Task instructions: From the entries below, count every line that contains the word "scale". Please give the number and nothing else.

Stored data entries
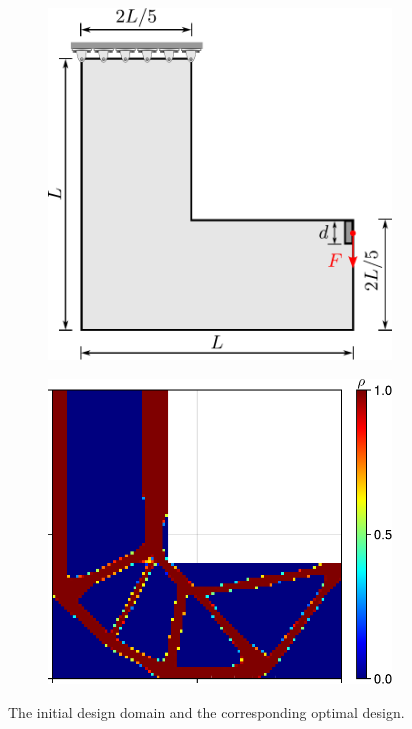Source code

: \documentclass{article} %
\begin{document}
\begin{figure}[H] 
	\centering
	\begin{subfigure}{0.4\textwidth} \centering
		\includegraphics[scale=0.35]{Lbracket2d.pdf}
		\caption{}
	\end{subfigure}
	\begin{subfigure}{0.4\textwidth} \centering
		\includegraphics[scale=0.4]{Lbracket2d_TOP.pdf}
		\caption{}
	\end{subfigure}
	\caption{The initial design domain and the corresponding optimal design.}
	\label{Fig_Lbracket2d}
\end{figure}
\end{document}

Output of the exercise: 2